Immune_system_1I have found this study from 2004. I find it worth reading to understand how stress affects our immune system.

We have known for some time that stress affects our immune systems. Many studies have shown that stress can suppress the immune system, but other studies have shown boosts in the immune system under stress. A July 2004 meta-analysis of 293 studies conducted over the past 30 years puts the pieces of the puzzle together.

Psychologists Suzanne Segerstrom, Ph.D., and Gregory Miller, Ph.D. found the following:
-  Stress does indeed affect the immune system in powerful ways.
-  Short-term stressors boost the immune system. It seems that the “fight or flight” response prompts the immune system to ready itself for infections resulting from bites, punctures, scrapes or other challenges to the integrity of the body.
- Chronic, long-term stress suppresses the immune system. The longer the stress, the more the immune system shifted from they adaptive changes seen in the “fight or flight” response to more negative changes, first at the cellular level and later in broader immune function. The most chronic stressors – stress that seems beyond a person’s control or seems endless – resulted in the most global suppression of immunity. Almost all measures of immune system function dropped across the board.
- The immune systems of the elderly or those already sick are more subject to stress-related changes.

In reaching these conclusions the authors looked at the effects of the various stressors on different immune responses, such as “natural” and “specific” immunity. They summarized the results of the studies that looked at each of these types of stress:
- Natural immunity produces quick-acting, all-purpose cells that can attack many pathogens; they bring fever and inflammation.
- The body takes a few days to mount a more specific attack on particular invaders with specific immunity. This response includes lymphocytes (T-cells and B cells). Specific immunity has both cellular responses, which fight pathogens that get inside cells (such as viruses), and humoral responses, which fight pathogens that stay outside cells, such as bacteria and parasites. Segerstrom and Miller were able to assess how different types of immune response correlated with different types of stress because researchers have identified the blood markers of these different immune responses.
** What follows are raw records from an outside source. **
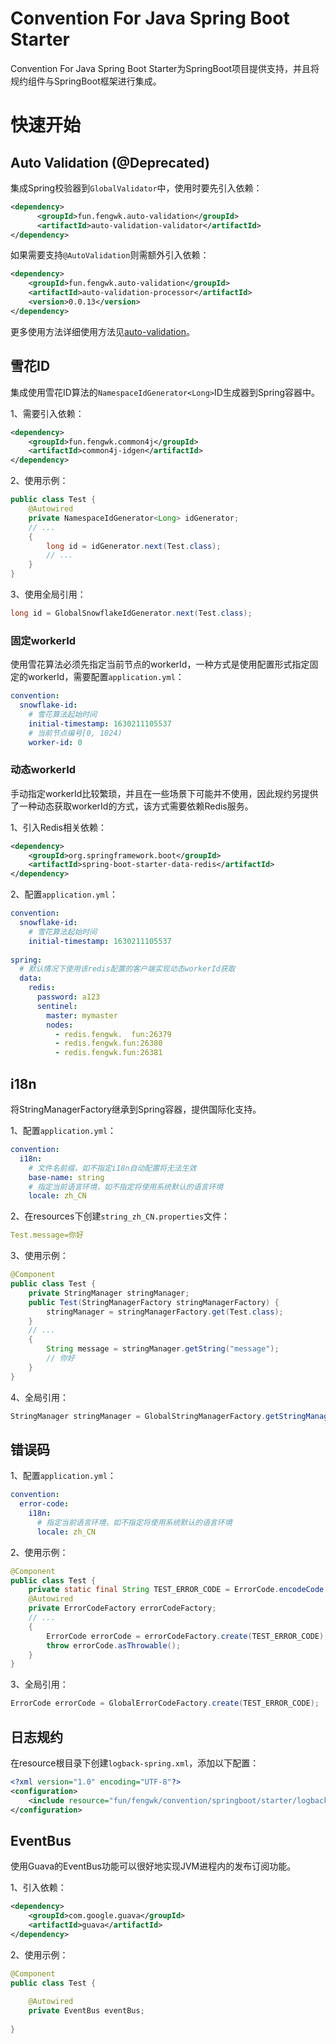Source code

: # Convention For Java Spring Boot Starter

Convention For Java Spring Boot Starter为SpringBoot项目提供支持，并且将规约组件与SpringBoot框架进行集成。

# 快速开始

## Auto Validation (@Deprecated)

集成Spring校验器到`GlobalValidator`中，使用时要先引入依赖：

```xml
<dependency>
	  <groupId>fun.fengwk.auto-validation</groupId>
	  <artifactId>auto-validation-validator</artifactId>
</dependency>
```

如果需要支持`@AutoValidation`则需额外引入依赖：

```xml
<dependency>
    <groupId>fun.fengwk.auto-validation</groupId>
    <artifactId>auto-validation-processor</artifactId>
    <version>0.0.13</version>
</dependency>
```

更多使用方法详细使用方法见[auto-validation](https://github.com/fengwk/auto-validation)。

## 雪花ID

集成使用雪花ID算法的`NamespaceIdGenerator<Long>`ID生成器到Spring容器中。

1、需要引入依赖：

```xml
<dependency>
    <groupId>fun.fengwk.common4j</groupId>
    <artifactId>common4j-idgen</artifactId>
</dependency>
```

2、使用示例：

```java
public class Test {
    @Autowired
    private NamespaceIdGenerator<Long> idGenerator;
    // ...
    {
        long id = idGenerator.next(Test.class);
        // ...
    }
}
```

3、使用全局引用：

```java
long id = GlobalSnowflakeIdGenerator.next(Test.class);
```

### 固定workerId

使用雪花算法必须先指定当前节点的workerId，一种方式是使用配置形式指定固定的workerId，需要配置`application.yml`：

```yaml
convention:
  snowflake-id:
    # 雪花算法起始时间
    initial-timestamp: 1630211105537
    # 当前节点编号[0, 1024)
    worker-id: 0
```

### 动态workerId

手动指定workerId比较繁琐，并且在一些场景下可能并不使用，因此规约另提供了一种动态获取workerId的方式，该方式需要依赖Redis服务。

1、引入Redis相关依赖：

```xml
<dependency>
    <groupId>org.springframework.boot</groupId>
    <artifactId>spring-boot-starter-data-redis</artifactId>
</dependency>
```

2、配置`application.yml`：

```yaml
convention:
  snowflake-id:
    # 雪花算法起始时间
    initial-timestamp: 1630211105537
    
spring:
  # 默认情况下使用该redis配置的客户端实现动态workerId获取
  data:
    redis:
      password: a123
      sentinel:
        master: mymaster
        nodes:
          - redis.fengwk.  fun:26379
          - redis.fengwk.fun:26380
          - redis.fengwk.fun:26381
```

## i18n

将StringManagerFactory继承到Spring容器，提供国际化支持。

1、配置`application.yml`：

```yaml
convention:
  i18n:
    # 文件名前缀，如不指定i18n自动配置将无法生效
    base-name: string
    # 指定当前语言环境，如不指定将使用系统默认的语言环境
    locale: zh_CN
```

2、在resources下创建`string_zh_CN.properties`文件：

```yaml
Test.message=你好
```

3、使用示例：

```java
@Component
public class Test {
    private StringManager stringManager;
    public Test(StringManagerFactory stringManagerFactory) {
        stringManager = stringManagerFactory.get(Test.class);
    }
    // ...
    {
        String message = stringManager.getString("message");
        // 你好
    }
}
```

4、全局引用：

```java
StringManager stringManager = GlobalStringManagerFactory.getStringManager(Test.class);
```

## 错误码

1、配置`application.yml`：

```yaml
convention:
  error-code:  
    i18n:
      # 指定当前语言环境，如不指定将使用系统默认的语言环境
      locale: zh_CN
```

2、使用示例：

```java
@Component
public class Test {
    private static final String TEST_ERROR_CODE = ErrorCode.encodeCode(ErrorCode.SOURCE_A, "TEST", "0001");
    @Autowired
    private ErrorCodeFactory errorCodeFactory;
    // ...
    {
        ErrorCode errorCode = errorCodeFactory.create(TEST_ERROR_CODE);
        throw errorCode.asThrowable();
    }
}
```

3、全局引用：

```java
ErrorCode errorCode = GlobalErrorCodeFactory.create(TEST_ERROR_CODE);
```

## 日志规约

在resource根目录下创建`logback-spring.xml`，添加以下配置：

```xml
<?xml version="1.0" encoding="UTF-8"?>
<configuration>
    <include resource="fun/fengwk/convention/springboot/starter/logback/base.xml"/>
</configuration>
```

## EventBus

使用Guava的EventBus功能可以很好地实现JVM进程内的发布订阅功能。

1、引入依赖：

```xml
<dependency>
    <groupId>com.google.guava</groupId>
    <artifactId>guava</artifactId>
</dependency>
```

2、使用示例：

```java
@Component
public class Test {
    
    @Autowired
    private EventBus eventBus;
    
}
```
They divided stressors into different types:
- Acute time-limited stressors: lab challenges such as public speaking or mental math.
- Brief naturalistic stressors: real-world challenges such as academic tests.
- Stressful event sequences: a focal event such as loss of a spouse or major natural disaster gives rise to a series of related challenges that people know at some point will end.
- Chronic stressors: pervasive demands that force people to restructure their identity or social roles, without any clear end point – such as injury resulting in permanent disability, caring for a spouse with severe dementia, or being a refugee forced from one’s native country by war.
- Distant stressors: traumatic experiences that occurred in the distant past yet can continue modifying the immune system because of their long-lasting emotional and cognitive consequences, such as child abuse, combat trauma or having been a prisoner of war. Much of their analysis goes on to review the similarities and differences among the 293 studies that they examined. These studies included a total of 18,941 subjects. “Stressful event sequences” appeared to be weakly associated with different immune consequences, depending on the type of event. There appeared to be different patterns for grief than for trauma, for example, but the associations weren’t strong enough for the authors to make new claims. They recommended further study.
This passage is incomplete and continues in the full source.